When Amanda Tam speaks about ALS, she does so with honesty, perspective, and determination.
Living with ALS has changed many aspects of Amanda’s life, but it has not changed her desire to create awareness, build community, and advocate for progress. Throughout ALS Awareness Month, Amanda shared reflections on courage, the realities of living with the disease, the need for faster research, and the reasons she continues to move forward each day.
Defining Courage
For Amanda, courage is not necessarily about grand gestures. It is found in the everyday moments that come with adapting to life with ALS and continuing to face uncertainty with resilience.
Like many people living with ALS, Amanda has had to navigate changes that affect her independence, daily routines, and future plans. Yet she continues to share her experiences openly, helping others better understand the realities of the disease.
The Reality of Living with ALS
ALS affects every person differently, but for many, the disease brings constant change. Physical abilities that were once taken for granted can become more difficult over time, requiring ongoing adaptation and support.
Amanda has spoken candidly about these challenges, offering a glimpse into the realities that people living with ALS face every day. Her willingness to share her experience helps put a human face to a disease that is often misunderstood.
Why Research Can’t Wait
When asked what she wishes would move faster in the ALS field, Amanda’s answer is immediate: research.
“There’s been amazing investments in familial ALS, but 90% of ALS patients are sporadic. I just hope that one day there could be the same level of development in medication when it comes to sporadic ALS.”
Amanda’s perspective reflects the urgency felt by many people living with ALS. While important progress has been made, there remains a critical need for continued investment in research, treatment development, and access to promising therapies.
For individuals and families facing ALS today, every advancement matters.
What Keeps Her Going
Despite the challenges of ALS, Amanda continues to find purpose in raising awareness and sharing her story.
“Bringing awareness is something that keeps me going because not only am I creating a little community, the content and my platform will continue to be useful even when I’m no longer around.”
Through her advocacy, Amanda has built connections with others affected by ALS and contributed to a broader understanding of the disease.

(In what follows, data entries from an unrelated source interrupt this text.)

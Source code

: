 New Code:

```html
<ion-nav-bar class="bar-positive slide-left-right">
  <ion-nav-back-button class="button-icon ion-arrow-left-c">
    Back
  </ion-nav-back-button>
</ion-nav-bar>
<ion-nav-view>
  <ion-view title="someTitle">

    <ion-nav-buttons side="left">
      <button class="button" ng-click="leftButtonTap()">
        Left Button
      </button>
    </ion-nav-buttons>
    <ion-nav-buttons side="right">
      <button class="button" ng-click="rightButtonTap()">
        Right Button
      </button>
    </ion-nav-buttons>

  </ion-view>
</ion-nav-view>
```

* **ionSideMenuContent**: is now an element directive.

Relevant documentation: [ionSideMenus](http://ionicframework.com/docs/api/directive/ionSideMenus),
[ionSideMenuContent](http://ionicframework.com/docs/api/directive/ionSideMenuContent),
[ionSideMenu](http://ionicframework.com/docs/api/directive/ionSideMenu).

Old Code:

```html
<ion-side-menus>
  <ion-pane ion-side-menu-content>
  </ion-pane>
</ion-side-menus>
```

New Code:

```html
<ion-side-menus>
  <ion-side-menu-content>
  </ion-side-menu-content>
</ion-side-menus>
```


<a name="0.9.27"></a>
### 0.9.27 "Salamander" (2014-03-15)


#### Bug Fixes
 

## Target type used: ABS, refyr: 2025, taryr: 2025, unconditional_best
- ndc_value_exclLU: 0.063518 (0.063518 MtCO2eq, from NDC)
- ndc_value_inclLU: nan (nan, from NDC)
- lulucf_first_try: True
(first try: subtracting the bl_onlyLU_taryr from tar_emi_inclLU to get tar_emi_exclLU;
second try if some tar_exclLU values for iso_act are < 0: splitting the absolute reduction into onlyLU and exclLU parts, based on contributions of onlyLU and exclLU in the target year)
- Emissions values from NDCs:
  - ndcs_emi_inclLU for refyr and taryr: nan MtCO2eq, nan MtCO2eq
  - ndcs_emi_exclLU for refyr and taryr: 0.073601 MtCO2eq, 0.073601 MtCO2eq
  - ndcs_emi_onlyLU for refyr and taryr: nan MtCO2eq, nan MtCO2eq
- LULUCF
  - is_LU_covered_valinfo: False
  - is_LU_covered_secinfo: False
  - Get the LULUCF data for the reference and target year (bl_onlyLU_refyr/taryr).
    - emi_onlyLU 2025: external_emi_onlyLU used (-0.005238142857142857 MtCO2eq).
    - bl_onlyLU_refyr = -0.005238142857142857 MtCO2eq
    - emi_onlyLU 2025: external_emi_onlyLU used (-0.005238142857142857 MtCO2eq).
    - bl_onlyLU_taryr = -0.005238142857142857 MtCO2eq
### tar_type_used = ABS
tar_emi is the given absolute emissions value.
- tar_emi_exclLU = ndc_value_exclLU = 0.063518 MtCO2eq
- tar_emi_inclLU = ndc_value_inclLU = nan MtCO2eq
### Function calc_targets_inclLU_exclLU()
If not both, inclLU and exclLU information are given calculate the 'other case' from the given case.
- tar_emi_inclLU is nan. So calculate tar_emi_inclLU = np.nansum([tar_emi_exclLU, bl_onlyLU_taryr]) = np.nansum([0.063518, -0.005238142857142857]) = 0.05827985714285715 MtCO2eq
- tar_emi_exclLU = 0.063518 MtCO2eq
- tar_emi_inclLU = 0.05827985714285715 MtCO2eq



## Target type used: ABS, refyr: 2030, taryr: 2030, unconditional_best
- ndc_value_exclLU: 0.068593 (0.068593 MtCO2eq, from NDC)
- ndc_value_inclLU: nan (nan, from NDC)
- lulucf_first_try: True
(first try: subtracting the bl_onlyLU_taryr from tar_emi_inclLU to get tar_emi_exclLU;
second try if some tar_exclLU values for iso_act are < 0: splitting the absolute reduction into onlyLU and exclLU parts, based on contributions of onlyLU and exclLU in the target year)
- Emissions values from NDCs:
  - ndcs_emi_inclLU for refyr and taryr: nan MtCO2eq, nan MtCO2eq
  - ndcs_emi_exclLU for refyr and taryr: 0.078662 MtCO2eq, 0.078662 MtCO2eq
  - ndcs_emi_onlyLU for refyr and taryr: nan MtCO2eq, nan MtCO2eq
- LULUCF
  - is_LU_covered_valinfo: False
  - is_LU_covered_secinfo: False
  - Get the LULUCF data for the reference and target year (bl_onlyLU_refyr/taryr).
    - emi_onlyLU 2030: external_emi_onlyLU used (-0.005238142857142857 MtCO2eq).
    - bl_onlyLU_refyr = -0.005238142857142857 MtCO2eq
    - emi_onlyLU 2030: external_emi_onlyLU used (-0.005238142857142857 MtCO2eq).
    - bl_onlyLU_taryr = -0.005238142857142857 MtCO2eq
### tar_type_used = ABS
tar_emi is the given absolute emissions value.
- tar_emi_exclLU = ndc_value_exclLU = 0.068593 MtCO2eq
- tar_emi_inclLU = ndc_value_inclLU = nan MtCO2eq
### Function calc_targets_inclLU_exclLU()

Her voice helps ensure that the experiences of people living with ALS remain at the centre of conversations about care, research, and support.
Looking Forward
Amanda’s story is a reminder that behind every ALS diagnosis is a person with goals, relationships, hopes, and experiences that matter.
Her courage is reflected not only in how she navigates life with ALS, but also in her commitment to helping others through awareness and advocacy. By sharing her perspective, Amanda continues to strengthen the ALS community and contribute to the ongoing pursuit of better treatments and, ultimately, a future where no life is limited by ALS.